Teacher Doris (Helen Hovey) and her two admiring colleagues Ed (Richard Alden) and Carl (Don Russell) travel across the countryside to watch the football game, in order to celebrate Carl's birthday.

They break down outside a remote service station and attempt to find the proprietors so they can resume their journey before they melt beneath the scorching sun. A quick survey of the place suggests it is abandoned, leading Ed to strip to his vest and busy himself with the task of trying to mend their car himself.

But they are not alone, as they soon discover when Charlie (Arch Hall Jr) appears, pointing a pistol at them. The sneering, open-legged hoodlum is accompanied by his childlike girlfriend Judy (Marilyn Manning).

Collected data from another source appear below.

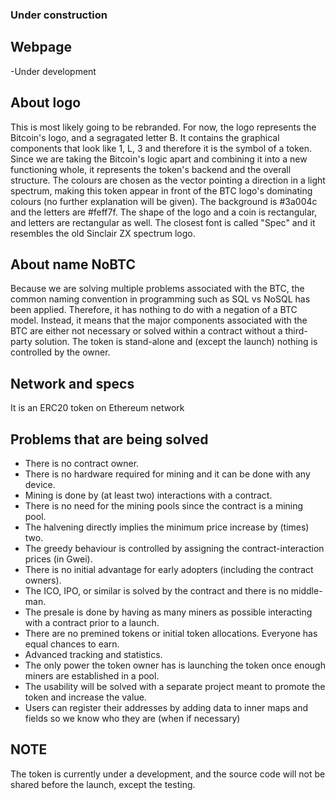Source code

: ### Under construction

## Webpage
-Under development

## About logo
This is most likely going to be rebranded. For now, the logo represents the Bitcoin's logo, and a segragated letter B. It contains the graphical components that look like 1, L, 3 and therefore it is the symbol of a token.
Since we are taking the Bitcoin's logic apart and combining it into a new functioning whole, it represents the token's backend and the overall structure. The colours are chosen as the vector pointing a direction in a light spectrum, making this token appear in front of the BTC logo's dominating colours (no further explanation will be given). The background is #3a004c and the letters are #feff7f. The shape of the logo and a coin is rectangular, and letters are rectangular as well. The closest font is called "Spec" and it resembles the old Sinclair ZX spectrum logo.

## About name NoBTC
Because we are solving multiple problems associated with the BTC, the common naming convention in programming such as SQL vs NoSQL has been applied. Therefore, it has nothing to do with a negation of a BTC model. Instead, it means that the major components associated with the BTC are either not necessary or solved within a contract without a third-party solution. The token is stand-alone and (except the launch) nothing is controlled by the owner.

## Network and specs
It is an ERC20 token on Ethereum network

## Problems that are being solved
- There is no contract owner.
- There is no hardware required for mining and it can be done with any device.
- Mining is done by (at least two) interactions with a contract.
- There is no need for the mining pools since the contract is a mining pool.
- The halvening directly implies the minimum price increase by (times) two.
- The greedy behaviour is controlled by assigning the contract-interaction prices (in Gwei).
- There is no initial advantage for early adopters (including the contract owners).
- The ICO, IPO, or similar is solved by the contract and there is no middle-man.
- The presale is done by having as many miners as possible interacting with a contract prior to a launch.
- There are no premined tokens or initial token allocations. Everyone has equal chances to earn.
- Advanced tracking and statistics.
- The only power the token owner has is launching the token once enough miners are established in a pool.
- The usability will be solved with a separate project meant to promote the token and increase the value.
- Users can register their addresses by adding data to inner maps and fields so we know who they are (when if necessary)

## NOTE
The token is currently under a development, and the source code will not be shared before the launch, except the testing.
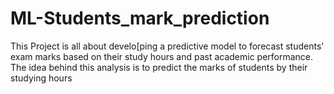 # ML-Students_mark_prediction
This Project is all about develo[ping a predictive model to forecast students' exam marks based on their study hours and past academic performance. 
The idea behind this analysis is to predict the marks of students by their studying hours
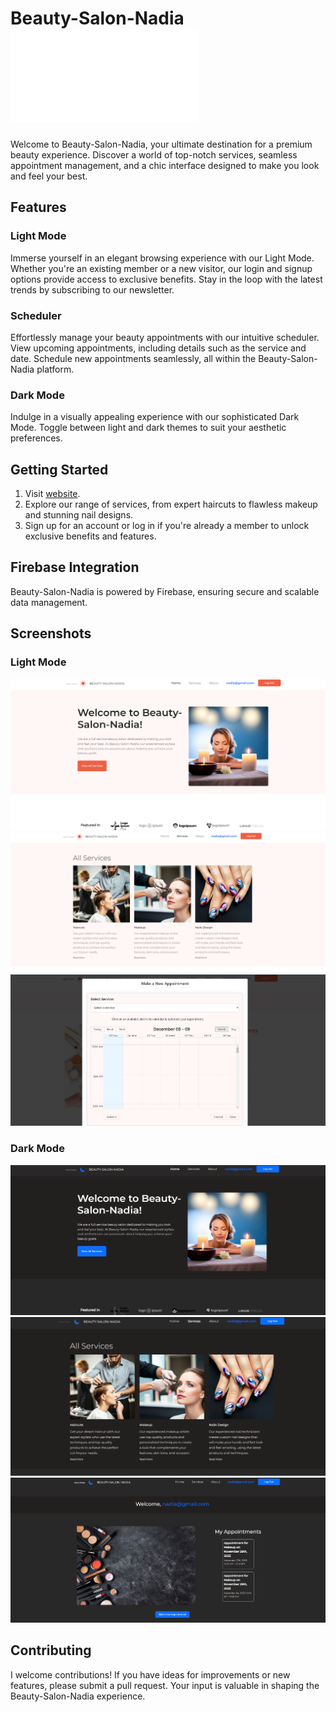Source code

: # Beauty-Salon-Nadia ![icon]("./../src/assets/icons/beauty-salon-logo.html)

Welcome to Beauty-Salon-Nadia, your ultimate destination for a premium beauty experience. Discover a world of top-notch services, seamless appointment management, and a chic interface designed to make you look and feel your best.

## Features

### Light Mode

Immerse yourself in an elegant browsing experience with our Light Mode. Whether you're an existing member or a new visitor, our login and signup options provide access to exclusive benefits. Stay in the loop with the latest trends by subscribing to our newsletter.

### Scheduler

Effortlessly manage your beauty appointments with our intuitive scheduler. View upcoming appointments, including details such as the service and date. Schedule new appointments seamlessly, all within the Beauty-Salon-Nadia platform.

### Dark Mode

Indulge in a visually appealing experience with our sophisticated Dark Mode. Toggle between light and dark themes to suit your aesthetic preferences.

## Getting Started

1. Visit [website](https://nadia-beauty-salon.netlify.app).
2. Explore our range of services, from expert haircuts to flawless makeup and stunning nail designs.
3. Sign up for an account or log in if you're already a member to unlock exclusive benefits and features.

## Firebase Integration

Beauty-Salon-Nadia is powered by Firebase, ensuring secure and scalable data management.

## Screenshots

### Light Mode

![Light Mode Screenshot]("./../src/screen%20shots/light%20mode.PNG)
![Light Mode Screenshot]("./../src/screen%20shots/services%20light%20mode.PNG)
![Light Mode Screenshot]("./../src/screen%20shots/scheduler%20light%20mode.PNG)


### Dark Mode

![Dark Mode Screenshot](././src/screen%20shots/darkmode.PNG)
![Dark Mode Screenshot](././src/screen%20shots/services%20darkmode.PNG)
![Dark Mode Screenshot](././src/screen%20shots/userpage%20dakmode.PNG)


## Contributing

I welcome contributions! If you have ideas for improvements or new features, please submit a pull request. Your input is valuable in shaping the Beauty-Salon-Nadia experience.

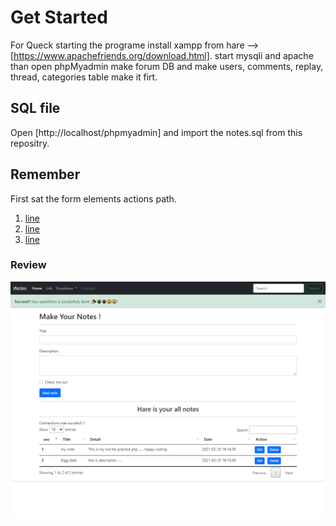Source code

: # Get Started
For Queck starting the programe install xampp from hare --> [https://www.apachefriends.org/download.html]. start mysqli and apache than open phpMyadmin make forum DB and make users, comments, replay, thread, categories table make it firt.

## SQL file
Open [http://localhost/phpmyadmin] and import the notes.sql from this repositry.

## Remember
First sat the form elements actions path.

1. [line](https://github.com/naseemkhan7021/phpnotes.github.io/blob/main/index.php#L306)
2. [line](https://github.com/naseemkhan7021/phpnotes.github.io/blob/main/index.php#L97)
3. [line](https://github.com/naseemkhan7021/phpnotes.github.io/blob/main/index.php#L181)

### Review

![web-img](./review.png)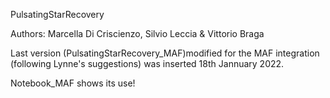 PulsatingStarRecovery

Authors: Marcella Di Criscienzo, Silvio Leccia & Vittorio Braga

Last version (PulsatingStarRecovery_MAF)modified for the MAF integration (following Lynne's suggestions) was inserted 18th Jannuary 2022.

Notebook_MAF shows its use!

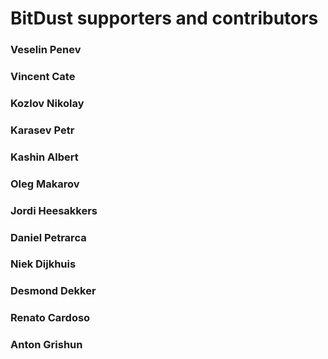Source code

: # BitDust supporters and contributors


### Veselin Penev


### Vincent Cate


### Kozlov Nikolay


### Karasev Petr


### Kashin Albert


### Oleg Makarov


### Jordi Heesakkers


### Daniel Petrarca


### Niek Dijkhuis


### Desmond Dekker


### Renato Cardoso


### Anton Grishun

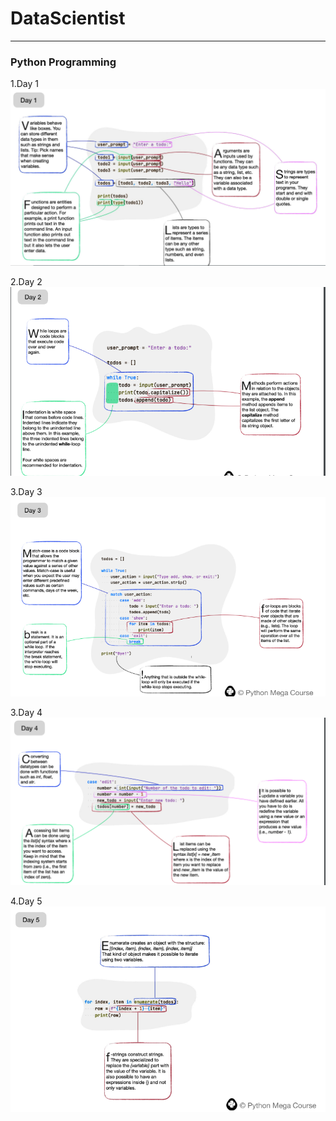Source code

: # DataScientist

***
### Python Programming 
1.Day 1
![alt text](./Python/Img/image.png)

2.Day 2
![alt text](./Python/Img/image2.png)

3.Day 3
![alt text](./Python/Img/image3.png)

3.Day 4
![alt text](./Python/Img/image4.png)

4.Day 5
![alt text](./Python/Img/image5.png)
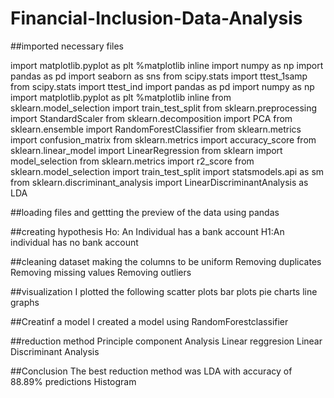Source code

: # Financial-Inclusion-Data-Analysis
##imported necessary files

import matplotlib.pyplot as plt
%matplotlib inline
import numpy as np
import pandas as pd
import seaborn as sns
from scipy.stats import ttest_1samp
from scipy.stats import ttest_ind
import pandas as pd
import numpy as np
import matplotlib.pyplot as plt
%matplotlib inline
from sklearn.model_selection import train_test_split
from sklearn.preprocessing import StandardScaler
from sklearn.decomposition import PCA
from sklearn.ensemble import RandomForestClassifier
from sklearn.metrics import confusion_matrix
from sklearn.metrics import accuracy_score
from sklearn.linear_model import LinearRegression
from sklearn import model_selection
from sklearn.metrics import r2_score
from sklearn.model_selection import train_test_split
import statsmodels.api as sm
from sklearn.discriminant_analysis import LinearDiscriminantAnalysis as LDA

##loading files and gettting the preview of the data using pandas

##creating hypothesis
Ho: An Individual has a bank account
H1:An individual has no bank account

##cleaning dataset
making the columns to be uniform
Removing duplicates
Removing missing values
Removing outliers

##visualization
I plotted the following
scatter plots
bar plots
pie charts
line graphs

##Creatinf a model
I created a model using RandomForestclassifier

##reduction method
Principle component Analysis
Linear reggresion
Linear Discriminant Analysis

##Conclusion 
The best reduction method was LDA with accuracy of 88.89% predictions
Histogram

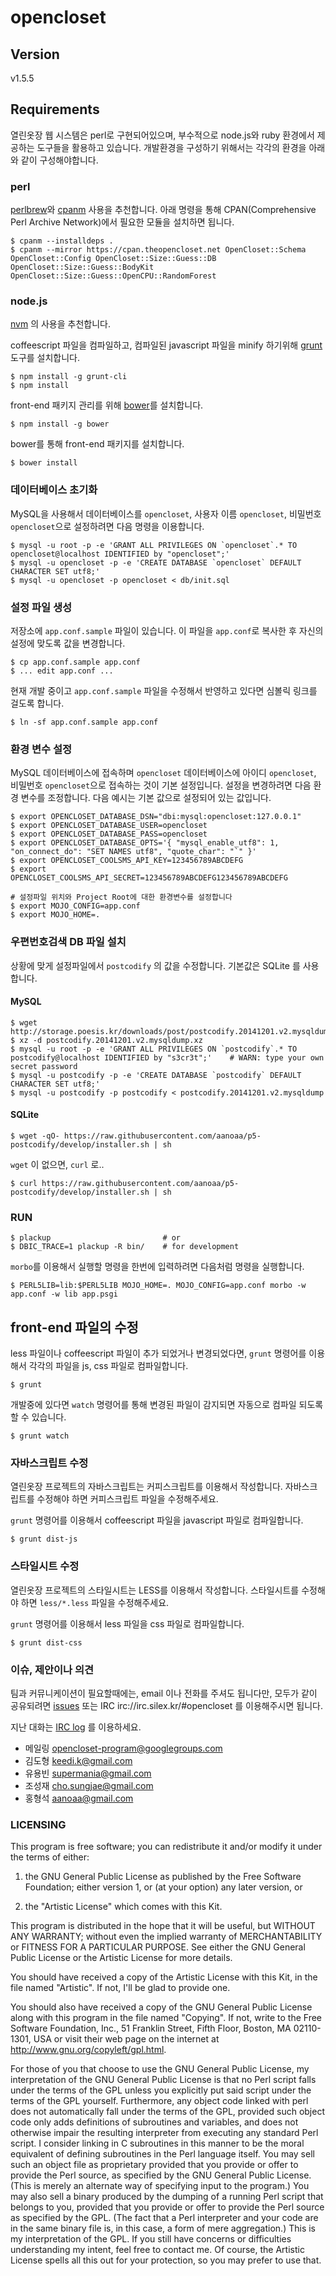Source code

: opencloset
==========

## Version ##

v1.5.5

## Requirements ##

열린옷장 웹 시스템은 perl로 구현되어있으며, 부수적으로 node.js와 ruby 환경에서
제공하는 도구들을 활용하고 있습니다. 개발환경을 구성하기 위해서는 각각의 환경을
아래와 같이 구성해야합니다.

### perl ###

[perlbrew](http://perlbrew.pl/)와
[cpanm](http://search.cpan.org/~miyagawa/App-cpanminus-1.7039/bin/cpanm) 사용을
추천합니다. 아래 명령을 통해 CPAN(Comprehensive Perl Archive Network)에서 필요한
모듈을 설치하면 됩니다.

    $ cpanm --installdeps .
    $ cpanm --mirror https://cpan.theopencloset.net OpenCloset::Schema OpenCloset::Config OpenCloset::Size::Guess::DB OpenCloset::Size::Guess::BodyKit OpenCloset::Size::Guess::OpenCPU::RandomForest

### node.js ###

[nvm](https://github.com/creationix/nvm) 의 사용을 추천합니다.

coffeescript 파일을 컴파일하고, 컴파일된 javascript 파일을 minify
하기위해 [grunt](http://gruntjs.com/) 도구를 설치합니다.

    $ npm install -g grunt-cli
    $ npm install

front-end 패키지 관리를 위해 [bower](http://bower.io/)를 설치합니다.

    $ npm install -g bower

bower를 통해 front-end 패키지를 설치합니다.

    $ bower install

### 데이터베이스 초기화

MySQL을 사용해서 데이터베이스를 `opencloset`, 사용자 이름 `opencloset`,
비밀번호 `opencloset`으로 설정하려면 다음 명령을 이용합니다.

    $ mysql -u root -p -e 'GRANT ALL PRIVILEGES ON `opencloset`.* TO opencloset@localhost IDENTIFIED by "opencloset";'
    $ mysql -u opencloset -p -e 'CREATE DATABASE `opencloset` DEFAULT CHARACTER SET utf8;'
    $ mysql -u opencloset -p opencloset < db/init.sql


### 설정 파일 생성

저장소에 `app.conf.sample` 파일이 있습니다.
이 파일을 `app.conf`로 복사한 후 자신의 설정에 맞도록 값을 변경합니다.

    $ cp app.conf.sample app.conf
    $ ... edit app.conf ...

현재 개발 중이고 `app.conf.sample` 파일을 수정해서 반영하고 있다면 심볼릭 링크를 걸도록 합니다.

    $ ln -sf app.conf.sample app.conf


### 환경 변수 설정

MySQL 데이터베이스에 접속하며 `opencloset` 데이터베이스에
아이디 `opencloset`, 비밀번호 `opencloset`으로 접속하는 것이 기본 설정입니다.
설정을 변경하려면 다음 환경 변수를 조정합니다.
다음 예시는 기본 값으로 설정되어 있는 값입니다.

    $ export OPENCLOSET_DATABASE_DSN="dbi:mysql:opencloset:127.0.0.1"
    $ export OPENCLOSET_DATABASE_USER=opencloset
    $ export OPENCLOSET_DATABASE_PASS=opencloset
    $ export OPENCLOSET_DATABASE_OPTS='{ "mysql_enable_utf8": 1, "on_connect_do": "SET NAMES utf8", "quote_char": "`" }'
    $ export OPENCLOSET_COOLSMS_API_KEY=123456789ABCDEFG
    $ export OPENCLOSET_COOLSMS_API_SECRET=123456789ABCDEFG123456789ABCDEFG

    # 설정파일 위치와 Project Root에 대한 환경변수를 설정합니다
    $ export MOJO_CONFIG=app.conf
    $ export MOJO_HOME=.

### 우편번호검색 DB 파일 설치 ###

상황에 맞게 설정파일에서 `postcodify` 의 값을 수정합니다.
기본값은 SQLite 를 사용합니다.

#### MySQL ####

    $ wget http://storage.poesis.kr/downloads/post/postcodify.20141201.v2.mysqldump.xz
    $ xz -d postcodify.20141201.v2.mysqldump.xz
    $ mysql -u root -p -e 'GRANT ALL PRIVILEGES ON `postcodify`.* TO postcodify@localhost IDENTIFIED by "s3cr3t";'    # WARN: type your own secret password
    $ mysql -u postcodify -p -e 'CREATE DATABASE `postcodify` DEFAULT CHARACTER SET utf8;'
    $ mysql -u postcodify -p postcodify < postcodify.20141201.v2.mysqldump

#### SQLite ####

    $ wget -qO- https://raw.githubusercontent.com/aanoaa/p5-postcodify/develop/installer.sh | sh

`wget` 이 없으면, `curl` 로..

    $ curl https://raw.githubusercontent.com/aanoaa/p5-postcodify/develop/installer.sh | sh

### RUN

    $ plackup                         # or
    $ DBIC_TRACE=1 plackup -R bin/    # for development

`morbo`를 이용해서 실행할 명령을 한번에 입력하려면 다음처럼 명령을 실행합니다.

    $ PERL5LIB=lib:$PERL5LIB MOJO_HOME=. MOJO_CONFIG=app.conf morbo -w app.conf -w lib app.psgi

## front-end 파일의 수정 ##

less 파일이나 coffeescript 파일이 추가 되었거나 변경되었다면, `grunt`
명령어를 이용해서 각각의 파일을 js, css 파일로 컴파일합니다.

    $ grunt

개발중에 있다면 `watch` 명령어를 통해 변경된 파일이 감지되면 자동으로
컴파일 되도록 할 수 있습니다.

    $ grunt watch

### 자바스크립트 수정

열린옷장 프로젝트의 자바스크립트는 커피스크립트를 이용해서 작성합니다.
자바스크립트를 수정해야 하면 커피스크립트 파일을 수정해주세요.

`grunt` 명령어를 이용해서 coffeescript 파일을 javascript 파일로
컴파일합니다.

    $ grunt dist-js

### 스타일시트 수정

열린옷장 프로젝트의 스타일시트는 LESS를 이용해서 작성합니다.
스타일시트를 수정해야 하면 `less/*.less` 파일을 수정해주세요.

`grunt` 명령어를 이용해서 less 파일을 css 파일로 컴파일합니다.

    $ grunt dist-css

### 이슈, 제안이나 의견

팀과 커뮤니케이션이 필요할때에는, email 이나 전화를 주셔도 됩니다만,
모두가 같이 공유되려면
[issues](https://github.com/opencloset/opencloset/issues) 또는 IRC
irc://irc.silex.kr/#opencloset 를 이용해주시면 됩니다.

지난 대화는 [IRC log](http://log.silex.kr/opencloset) 를 이용하세요.

- 메일링 <opencloset-program@googlegroups.com>
- 김도형 <keedi.k@gmail.com>
- 유용빈 <supermania@gmail.com>
- 조성재 <cho.sungjae@gmail.com>
- 홍형석 <aanoaa@gmail.com>

### LICENSING

This program is free software; you can redistribute it and/or modify
it under the terms of either:

1. the GNU General Public License as published by the Free
Software Foundation; either version 1, or (at your option) any
later version, or

2. the "Artistic License" which comes with this Kit.

This program is distributed in the hope that it will be useful,
but WITHOUT ANY WARRANTY; without even the implied warranty of
MERCHANTABILITY or FITNESS FOR A PARTICULAR PURPOSE.  See either
the GNU General Public License or the Artistic License for more details.

You should have received a copy of the Artistic License with this
Kit, in the file named "Artistic".  If not, I'll be glad to provide one.

You should also have received a copy of the GNU General Public License
along with this program in the file named "Copying". If not, write to the
Free Software Foundation, Inc., 51 Franklin Street, Fifth Floor,
Boston, MA 02110-1301, USA or visit their web page on the internet at
http://www.gnu.org/copyleft/gpl.html.

For those of you that choose to use the GNU General Public License,
my interpretation of the GNU General Public License is that no Perl
script falls under the terms of the GPL unless you explicitly put
said script under the terms of the GPL yourself.  Furthermore, any
object code linked with perl does not automatically fall under the
terms of the GPL, provided such object code only adds definitions
of subroutines and variables, and does not otherwise impair the
resulting interpreter from executing any standard Perl script.  I
consider linking in C subroutines in this manner to be the moral
equivalent of defining subroutines in the Perl language itself.  You
may sell such an object file as proprietary provided that you provide
or offer to provide the Perl source, as specified by the GNU General
Public License.  (This is merely an alternate way of specifying input
to the program.)  You may also sell a binary produced by the dumping of
a running Perl script that belongs to you, provided that you provide or
offer to provide the Perl source as specified by the GPL.  (The
fact that a Perl interpreter and your code are in the same binary file
is, in this case, a form of mere aggregation.)  This is my interpretation
of the GPL.  If you still have concerns or difficulties understanding
my intent, feel free to contact me.  Of course, the Artistic License
spells all this out for your protection, so you may prefer to use that.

Charlie orders Ed to keep working on the car's engine, insisting that if he provides the fugitives with wheels he'll let the three of them go. But will the teachers ever take a young punk like Charlie seriously? They do after he steals Carl's money, pistol-whips him to the floor and rips up a photograph of his wife and children.

With Carl bleeding and Doris sobbing, it's down to muscleman Ed to maintain his cool and hatch a plan to outwit their aggressors. For starters, this involves him spending a great deal of time with his head in the car's bonnet, pretending to be baffled by the engine's problem.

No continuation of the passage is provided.